La noix pâtissière, située sur le devant de la cuisse, est un morceau très tendre également mais ses escalopes sont plus petites que celles prises dans la noix. La noix pâtissière fut longtemps réservée aux pâtissiers qui la pilaient et en faisaient des quenelles pour leurs vol-au-vent et timbales. La noix pâtissière offre les meilleurs rôtis de veau.
La sous-noix, muscle postérieur de la cuisse qui possède un grain de chair un peu plus gros. Elle est aussi découpée en escalopes. Pour la rôtir ou la braiser, il est préférable de la faire barder.
- Enfin, bien sûr, il y a la noix tout court, celle de Grenoble, le premier fruit à avoir obtenu une AOC le 17 juin 1938 et reconnu AOP en 1996, et celle du Périgord, AOC depuis 2002.

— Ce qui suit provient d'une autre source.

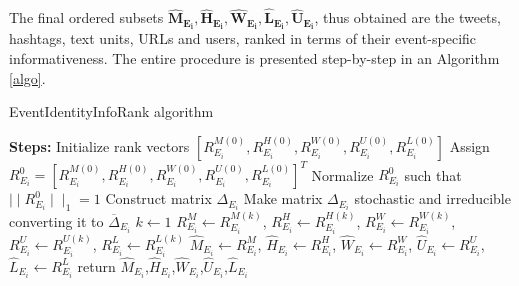 The final ordered subsets $\mathbf{\hat{M}_{E_{i}}, \hat{H}_{E_{i}}, \hat{W}_{E_{i}}, \hat{L}_{E_{i}}, \hat{U}_{E_{i}}}$,  thus obtained are the tweets, hashtags, text units, URLs and users, ranked in terms of their event-specific informativeness. The entire procedure is presented step-by-step in an Algorithm \ref{algo}.

\begin{algorithm}
\caption{EventIdentityInfoRank algorithm}
\label{algo}
\BlankLine
{}
\BlankLine
\textbf{Steps:}
\BlankLine
Initialize rank vectors $[R_{{E_{i}}}^{M(0)}, R_{{E_{i}}}^{H(0)}, R_{{E_{i}}}^{W(0)}, R_{{E_{i}}}^{U(0)}, R_{{E_{i}}}^{L(0)}]$\;
\BlankLine
Assign $R_{E_{i}}^{0}=[R_{E_{i}}^{M(0)},R_{E_{i}}^{H(0)},R_{E_{i}}^{W(0)},R_{E_{i}}^{U(0)},R_{E_{i}}^{L(0)}]^{T} $\;
\BlankLine
Normalize $R_{E_{i}}^{0}$ such that $\mid \mid R_{E_{i}}^{0}\mid \mid_{1} = 1$ \;
\BlankLine
Construct matrix $\Delta_{E_{i}}$\;
\BlankLine
Make matrix $\Delta_{E_{i}}$ stochastic and irreducible converting it to $\overline \Delta_{E_{i}}$\;
\BlankLine
$k \leftarrow 1$ 
\BlankLine
{}
\BlankLine
$R_{E_{i}}^{M} \leftarrow R_{E_{i}}^{M(k)}$, $R_{E_{i}}^{H} \leftarrow R_{E_{i}}^{H(k)}$, $R_{E_{i}}^{W} \leftarrow R_{E_{i}}^{W(k)}$,  $R_{E_{i}}^{U} \leftarrow R_{E_{i}}^{U(k)}$, $R_{E_{i}}^{L} \leftarrow R_{E_{i}}^{L(k)}$\;
\BlankLine
$\hat{M}_{E_{i}} \leftarrow R_{E_{i}}^{M}$, $\hat{H}_{E_{i}} \leftarrow R_{E_{i}}^{H}$, $\hat{W}_{E_{i}} \leftarrow R_{E_{i}}^{W}$, $\hat{U}_{E_{i}} \leftarrow R_{E_{i}}^{U}$, $\hat{L}_{E_{i}} \leftarrow R_{E_{i}}^{L}$\;
\BlankLine
return $\hat{M}_{E_{i}}$,$\hat{H}_{E_{i}}$,$\hat{W}_{E_{i}}$,$\hat{U}_{E_{i}}$,$\hat{L}_{E_{i}}$\;
\end{algorithm}\DecMargin{1em}


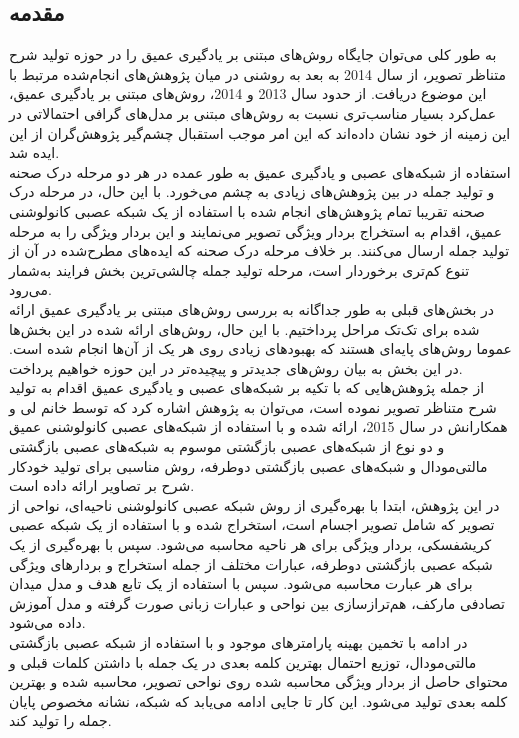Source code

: \subsection{مقدمه}

به طور کلی می‌توان جایگاه روش‌های مبتنی بر یادگیری عمیق را در حوزه تولید شرح متناظر تصویر، از سال 2014 به بعد به روشنی در میان پژوهش‌های انجام‌شده مرتبط با این موضوع دریافت. از حدود سال 2013 و 2014، روش‌های مبتنی بر یادگیری عمیق، عمل‌کرد بسیار مناسب‌تری نسبت به روش‌های مبتنی بر مدل‌های گرافی احتمالاتی در این زمینه از خود نشان داده‌اند که این امر موجب استقبال چشم‌گیر پژوهش‌گران از این ایده شد.
\\
 استفاده از شبکه‌های عصبی و یادگیری عمیق به طور عمده در هر دو مرحله درک صحنه و تولید جمله در بین پژوهش‌های زیادی به چشم می‌خورد. با این حال، در مرحله درک صحنه تقریبا تمام پژوهش‌های انجام شده با استفاده از یک شبکه عصبی کانولوشنی عمیق، اقدام به استخراج بردار ویژگی تصویر می‌نمایند و این بردار ویژگی را به مرحله تولید جمله ارسال می‌کنند. بر خلاف مرحله درک صحنه که ایده‌های مطرح‌شده در آن از تنوع کم‌تری برخوردار است، مرحله تولید جمله چالشی‌ترین بخش فرایند به‌شمار می‌رود. 
 \\
 در بخش‌های قبلی به طور جداگانه به بررسی روش‌های مبتنی بر یادگیری عمیق ارائه شده برای تک‌تک مراحل  پرداختیم. با این حال، روش‌های ارائه شده در این بخش‌ها عموما روش‌های پایه‌ای هستند که بهبودهای زیادی روی هر یک از آن‌ها انجام شده است. در این بخش به بیان روش‌های جدیدتر و پیچیده‌تر در این حوزه خواهیم پرداخت.
 \\
از جمله پژوهش‌هایی که با تکیه بر شبکه‌های عصبی و یادگیری عمیق اقدام به تولید شرح متناظر تصویر نموده است، می‌توان به پژوهش \cite{karpathy2015deep} اشاره کرد که توسط خانم لی و همکارانش در سال 2015، ارائه شده و با استفاده از شبکه‌های عصبی کانولوشنی عمیق و دو نوع از شبکه‌های عصبی بازگشتی موسوم به شبکه‌های عصبی بازگشتی مالتی‌مودال و شبکه‌های عصبی بازگشتی دوطرفه، روش مناسبی برای تولید خودکار شرح بر تصاویر ارائه داده است.
\\
در این پژوهش، ابتدا با بهره‌گیری از روش شبکه عصبی کانولوشنی ناحیه‌ای، نواحی از تصویر که شامل تصویر اجسام است، استخراج شده و با استفاده از یک شبکه عصبی کریشفسکی، بردار ویژگی برای هر ناحیه محاسبه می‌شود. سپس با بهره‌گیری از یک شبکه عصبی بازگشتی دوطرفه، عبارات مختلف از جمله استخراج و بردارهای ویژگی برای هر عبارت محاسبه می‌شود. سپس با استفاده از یک تابع هدف و مدل میدان تصادفی مارکف، هم‌ترازسازی بین نواحی و عبارات زبانی صورت گرفته و مدل آموزش داده می‌شود.
\\
 در ادامه با تخمین بهینه پارامترهای موجود و با استفاده از شبکه عصبی بازگشتی مالتی‌مودال، توزیع احتمال بهترین کلمه بعدی در یک جمله با داشتن کلمات قبلی و محتوای حاصل از بردار ویژگی محاسبه شده روی نواحی تصویر، محاسبه شده و بهترین کلمه بعدی تولید می‌شود. این کار تا جایی ادامه می‌یابد که شبکه، نشانه مخصوص پایان جمله را تولید کند.
  
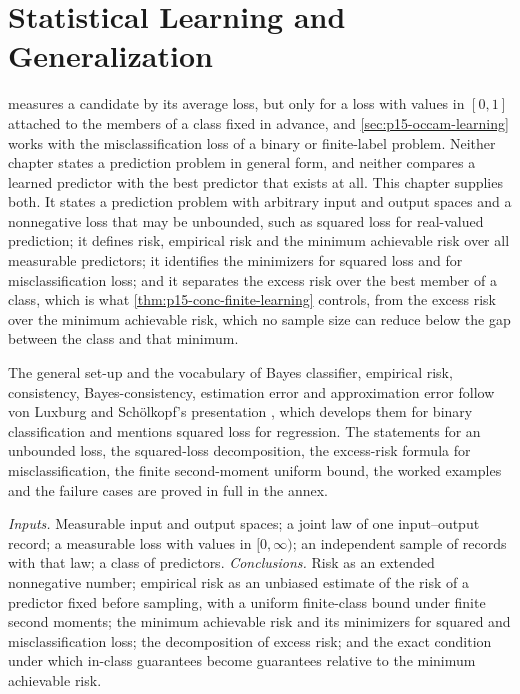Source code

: \chapter{Statistical Learning and Generalization}
\label{sec:p15-w02b-p15-064-prediction-risk}

 measures a candidate by its
average loss, but only for a loss with values in \([0,1]\) attached to the
members of a class fixed in advance, and \cref{sec:p15-occam-learning}
works with the misclassification loss of a binary or finite-label problem.
Neither chapter states a prediction problem in general form, and neither
compares a learned predictor with the best predictor that exists at all.
This chapter supplies both. It states a prediction problem with arbitrary
input and output spaces and a nonnegative loss that may be unbounded, such
as squared loss for real-valued prediction; it defines risk, empirical risk
and the minimum achievable risk over all measurable predictors; it
identifies the minimizers for squared loss and for misclassification loss;
and it separates the excess risk over the best member of a class, which is
what \cref{thm:p15-conc-finite-learning} controls, from the excess risk over
the minimum achievable risk, which no sample size can reduce below the gap
between the class and that minimum.

The general set-up and the vocabulary of Bayes classifier, empirical risk,
consistency, Bayes-consistency, estimation error and approximation error
follow von Luxburg and Sch\"olkopf's presentation
\cite[Sections~2.2--2.4, pp.~2--9]{LuxburgScholkopf2008Author}, which
develops them for binary classification and mentions squared loss for
regression. The statements for an unbounded loss, the squared-loss
decomposition, the excess-risk formula for misclassification, the finite
second-moment uniform bound, the worked examples and the failure cases are
proved in full in the annex.

\emph{Inputs.} Measurable input and output spaces; a joint law of one
input--output record; a measurable loss with values in \([0,\infty)\);
an independent sample of records with that law; a class of predictors.
\emph{Conclusions.} Risk as an extended nonnegative number; empirical risk
as an unbiased estimate of the risk of a predictor fixed before sampling,
with a uniform finite-class bound under finite second moments; the minimum
achievable risk and its minimizers for squared and misclassification loss;
the decomposition of excess risk; and the exact condition under which
in-class guarantees become guarantees relative to the minimum achievable
risk.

Pour la première, seules 3 variétés locales sont reconnues : la franquette, la plus ancienne créée en 1784, la mayette et la parisienne, développées il y a plus d'un siècle. Son terroir : l'Isère ainsi qu'une partie de la Drôme et de la Savoie. Les zones de plantations les plus denses se trouvent dans la basse vallée du Grésivaudan en aval de Grenoble entre le Voironnais et le Royans, au pied du Vercors.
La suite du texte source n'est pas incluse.